— What the exercise asks —
For every line in the data below that contains "pooling", copy the line.

— Task inputs —

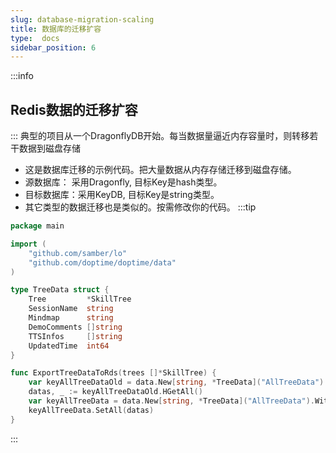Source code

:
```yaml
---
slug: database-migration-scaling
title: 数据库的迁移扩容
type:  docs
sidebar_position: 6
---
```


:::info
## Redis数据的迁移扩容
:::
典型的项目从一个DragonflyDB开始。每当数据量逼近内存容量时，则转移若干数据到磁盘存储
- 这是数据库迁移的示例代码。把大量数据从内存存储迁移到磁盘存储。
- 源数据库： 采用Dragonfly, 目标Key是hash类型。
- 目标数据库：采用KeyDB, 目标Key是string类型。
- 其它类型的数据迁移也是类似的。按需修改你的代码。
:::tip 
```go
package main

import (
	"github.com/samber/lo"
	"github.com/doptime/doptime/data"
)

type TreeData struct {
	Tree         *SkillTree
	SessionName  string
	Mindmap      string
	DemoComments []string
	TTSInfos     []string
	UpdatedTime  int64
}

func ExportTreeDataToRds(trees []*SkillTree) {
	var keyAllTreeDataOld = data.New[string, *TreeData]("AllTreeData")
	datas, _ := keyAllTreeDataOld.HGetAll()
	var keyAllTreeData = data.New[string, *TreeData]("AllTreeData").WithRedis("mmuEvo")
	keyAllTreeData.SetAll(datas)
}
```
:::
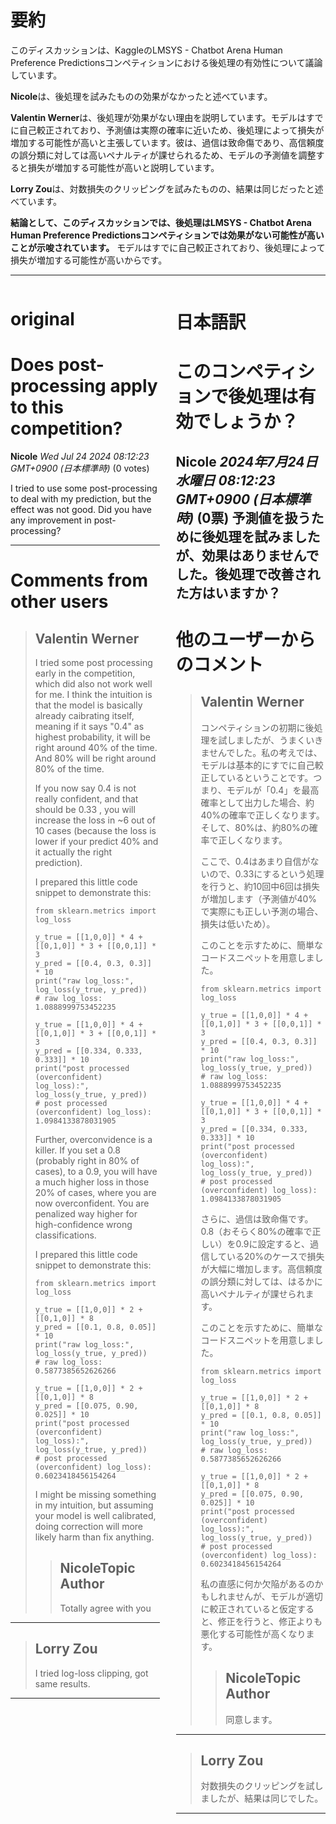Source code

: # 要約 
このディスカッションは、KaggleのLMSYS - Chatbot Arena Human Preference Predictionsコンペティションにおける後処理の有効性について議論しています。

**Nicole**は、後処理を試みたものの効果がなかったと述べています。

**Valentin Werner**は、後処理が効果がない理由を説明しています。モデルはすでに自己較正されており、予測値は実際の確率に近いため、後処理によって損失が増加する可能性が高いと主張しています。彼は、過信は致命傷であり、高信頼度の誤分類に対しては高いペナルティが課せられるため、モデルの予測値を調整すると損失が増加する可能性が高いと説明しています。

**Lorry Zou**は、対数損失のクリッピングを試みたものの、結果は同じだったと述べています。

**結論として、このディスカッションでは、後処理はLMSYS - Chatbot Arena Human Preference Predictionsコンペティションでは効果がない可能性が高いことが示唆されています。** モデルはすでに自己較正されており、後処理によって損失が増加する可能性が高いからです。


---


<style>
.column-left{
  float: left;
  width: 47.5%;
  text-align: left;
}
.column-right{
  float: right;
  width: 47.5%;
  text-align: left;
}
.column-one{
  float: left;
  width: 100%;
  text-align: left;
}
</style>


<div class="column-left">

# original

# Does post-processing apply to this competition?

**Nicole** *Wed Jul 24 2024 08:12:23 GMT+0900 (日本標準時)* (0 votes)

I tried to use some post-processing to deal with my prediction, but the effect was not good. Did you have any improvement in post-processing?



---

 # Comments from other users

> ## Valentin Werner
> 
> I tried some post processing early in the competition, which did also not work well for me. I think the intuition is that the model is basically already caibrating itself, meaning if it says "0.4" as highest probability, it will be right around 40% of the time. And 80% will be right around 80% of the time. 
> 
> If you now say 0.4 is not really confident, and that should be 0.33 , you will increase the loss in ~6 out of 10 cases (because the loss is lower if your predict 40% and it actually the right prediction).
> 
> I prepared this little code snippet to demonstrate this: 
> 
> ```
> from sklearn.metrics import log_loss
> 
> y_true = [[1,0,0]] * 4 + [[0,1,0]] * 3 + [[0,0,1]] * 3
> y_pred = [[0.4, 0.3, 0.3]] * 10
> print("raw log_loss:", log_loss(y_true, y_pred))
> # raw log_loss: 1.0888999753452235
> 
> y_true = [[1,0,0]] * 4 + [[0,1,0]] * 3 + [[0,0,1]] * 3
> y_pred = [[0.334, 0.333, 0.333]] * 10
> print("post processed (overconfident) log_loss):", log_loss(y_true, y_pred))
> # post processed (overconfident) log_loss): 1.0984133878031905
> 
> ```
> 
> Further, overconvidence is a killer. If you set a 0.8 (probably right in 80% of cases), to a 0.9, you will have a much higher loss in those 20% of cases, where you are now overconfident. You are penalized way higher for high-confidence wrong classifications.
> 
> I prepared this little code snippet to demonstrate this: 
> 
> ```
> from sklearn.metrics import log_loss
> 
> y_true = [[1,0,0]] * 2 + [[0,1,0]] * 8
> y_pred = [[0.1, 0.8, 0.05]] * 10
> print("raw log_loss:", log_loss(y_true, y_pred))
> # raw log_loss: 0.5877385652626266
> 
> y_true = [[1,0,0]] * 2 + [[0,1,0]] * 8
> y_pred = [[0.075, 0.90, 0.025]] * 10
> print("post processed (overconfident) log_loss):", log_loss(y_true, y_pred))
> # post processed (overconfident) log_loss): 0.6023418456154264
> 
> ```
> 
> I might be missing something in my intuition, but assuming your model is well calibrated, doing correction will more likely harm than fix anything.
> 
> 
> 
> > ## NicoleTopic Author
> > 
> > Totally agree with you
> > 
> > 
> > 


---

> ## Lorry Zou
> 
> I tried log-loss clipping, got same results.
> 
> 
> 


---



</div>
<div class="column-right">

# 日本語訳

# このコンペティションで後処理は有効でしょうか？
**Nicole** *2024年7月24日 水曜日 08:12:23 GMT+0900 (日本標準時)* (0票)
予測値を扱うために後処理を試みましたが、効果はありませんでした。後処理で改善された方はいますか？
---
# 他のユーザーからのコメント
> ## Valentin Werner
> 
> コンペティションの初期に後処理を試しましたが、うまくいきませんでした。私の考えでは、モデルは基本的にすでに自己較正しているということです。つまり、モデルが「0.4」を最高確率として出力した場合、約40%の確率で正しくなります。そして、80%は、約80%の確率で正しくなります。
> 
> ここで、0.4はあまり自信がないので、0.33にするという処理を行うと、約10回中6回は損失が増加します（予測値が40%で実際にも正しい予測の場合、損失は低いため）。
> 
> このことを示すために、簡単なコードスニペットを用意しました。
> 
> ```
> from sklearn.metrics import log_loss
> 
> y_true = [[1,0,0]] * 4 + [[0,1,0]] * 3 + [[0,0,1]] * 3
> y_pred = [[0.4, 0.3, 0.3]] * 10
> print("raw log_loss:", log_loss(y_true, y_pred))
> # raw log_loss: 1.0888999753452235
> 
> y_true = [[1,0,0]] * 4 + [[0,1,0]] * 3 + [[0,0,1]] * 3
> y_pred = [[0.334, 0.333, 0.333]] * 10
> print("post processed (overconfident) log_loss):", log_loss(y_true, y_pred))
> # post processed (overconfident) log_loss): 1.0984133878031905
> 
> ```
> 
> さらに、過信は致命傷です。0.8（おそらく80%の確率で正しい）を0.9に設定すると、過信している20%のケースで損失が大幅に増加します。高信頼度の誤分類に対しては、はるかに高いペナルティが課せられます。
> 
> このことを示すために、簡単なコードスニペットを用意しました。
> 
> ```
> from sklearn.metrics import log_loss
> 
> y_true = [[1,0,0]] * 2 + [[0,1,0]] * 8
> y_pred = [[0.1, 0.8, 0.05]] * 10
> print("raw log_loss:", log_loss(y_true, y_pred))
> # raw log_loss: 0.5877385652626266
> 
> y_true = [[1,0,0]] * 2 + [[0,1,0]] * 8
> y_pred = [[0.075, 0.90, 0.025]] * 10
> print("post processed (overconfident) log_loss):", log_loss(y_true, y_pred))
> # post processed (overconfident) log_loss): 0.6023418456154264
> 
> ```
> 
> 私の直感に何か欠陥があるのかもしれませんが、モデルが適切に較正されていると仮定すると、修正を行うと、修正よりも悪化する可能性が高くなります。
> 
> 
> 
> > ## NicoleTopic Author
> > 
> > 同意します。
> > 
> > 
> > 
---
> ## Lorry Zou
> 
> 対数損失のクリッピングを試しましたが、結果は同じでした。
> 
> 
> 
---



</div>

* * *

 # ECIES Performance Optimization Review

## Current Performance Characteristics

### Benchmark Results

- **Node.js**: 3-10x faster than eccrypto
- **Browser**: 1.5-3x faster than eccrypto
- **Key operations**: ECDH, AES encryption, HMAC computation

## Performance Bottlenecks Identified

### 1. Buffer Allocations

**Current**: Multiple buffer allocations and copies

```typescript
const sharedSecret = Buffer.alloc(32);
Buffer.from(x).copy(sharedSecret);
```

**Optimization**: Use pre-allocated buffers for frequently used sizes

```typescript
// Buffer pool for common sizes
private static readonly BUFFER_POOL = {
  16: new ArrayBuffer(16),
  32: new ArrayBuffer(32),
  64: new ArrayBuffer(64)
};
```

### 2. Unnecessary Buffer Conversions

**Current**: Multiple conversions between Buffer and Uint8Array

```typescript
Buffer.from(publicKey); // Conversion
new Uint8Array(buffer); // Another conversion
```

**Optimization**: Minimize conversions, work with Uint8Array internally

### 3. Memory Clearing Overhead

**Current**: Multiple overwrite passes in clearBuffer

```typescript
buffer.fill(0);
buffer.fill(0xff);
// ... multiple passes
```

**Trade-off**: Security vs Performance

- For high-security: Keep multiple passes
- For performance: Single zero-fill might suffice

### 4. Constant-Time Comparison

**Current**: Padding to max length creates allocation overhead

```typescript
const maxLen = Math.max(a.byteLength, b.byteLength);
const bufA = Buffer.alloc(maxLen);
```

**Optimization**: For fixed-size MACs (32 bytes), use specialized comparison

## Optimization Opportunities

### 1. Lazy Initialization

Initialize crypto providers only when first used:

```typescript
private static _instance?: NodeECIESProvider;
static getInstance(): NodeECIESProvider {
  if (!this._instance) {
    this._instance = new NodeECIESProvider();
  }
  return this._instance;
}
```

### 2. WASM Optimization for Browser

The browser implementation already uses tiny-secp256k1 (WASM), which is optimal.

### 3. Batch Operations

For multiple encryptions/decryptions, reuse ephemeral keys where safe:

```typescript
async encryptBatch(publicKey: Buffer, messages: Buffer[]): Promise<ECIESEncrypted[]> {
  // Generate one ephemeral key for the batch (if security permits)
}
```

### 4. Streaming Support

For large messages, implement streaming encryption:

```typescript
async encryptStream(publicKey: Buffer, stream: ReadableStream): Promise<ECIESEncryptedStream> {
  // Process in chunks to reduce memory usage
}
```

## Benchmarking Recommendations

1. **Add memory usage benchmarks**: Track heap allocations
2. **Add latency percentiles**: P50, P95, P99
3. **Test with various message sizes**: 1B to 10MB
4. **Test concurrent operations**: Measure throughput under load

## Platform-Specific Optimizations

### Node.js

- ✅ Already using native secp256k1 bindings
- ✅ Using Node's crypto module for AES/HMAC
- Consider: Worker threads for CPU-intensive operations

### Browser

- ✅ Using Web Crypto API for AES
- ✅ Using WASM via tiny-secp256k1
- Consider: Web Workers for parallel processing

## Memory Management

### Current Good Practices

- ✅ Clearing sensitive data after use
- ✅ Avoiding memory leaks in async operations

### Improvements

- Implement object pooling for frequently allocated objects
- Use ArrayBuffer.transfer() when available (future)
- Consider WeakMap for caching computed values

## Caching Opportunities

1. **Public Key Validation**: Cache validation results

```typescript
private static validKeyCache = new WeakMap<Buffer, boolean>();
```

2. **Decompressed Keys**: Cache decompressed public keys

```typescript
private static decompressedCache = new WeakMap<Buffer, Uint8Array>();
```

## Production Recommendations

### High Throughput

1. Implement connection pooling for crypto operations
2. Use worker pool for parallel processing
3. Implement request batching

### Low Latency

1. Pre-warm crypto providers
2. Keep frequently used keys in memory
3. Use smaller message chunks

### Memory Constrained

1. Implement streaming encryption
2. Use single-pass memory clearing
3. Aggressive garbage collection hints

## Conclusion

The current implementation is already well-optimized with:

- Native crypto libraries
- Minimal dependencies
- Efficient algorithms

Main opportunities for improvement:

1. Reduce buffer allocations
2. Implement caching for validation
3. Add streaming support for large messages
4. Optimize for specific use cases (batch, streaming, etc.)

— Written response —
- Implement object pooling for frequently allocated objects
1. Implement connection pooling for crypto operations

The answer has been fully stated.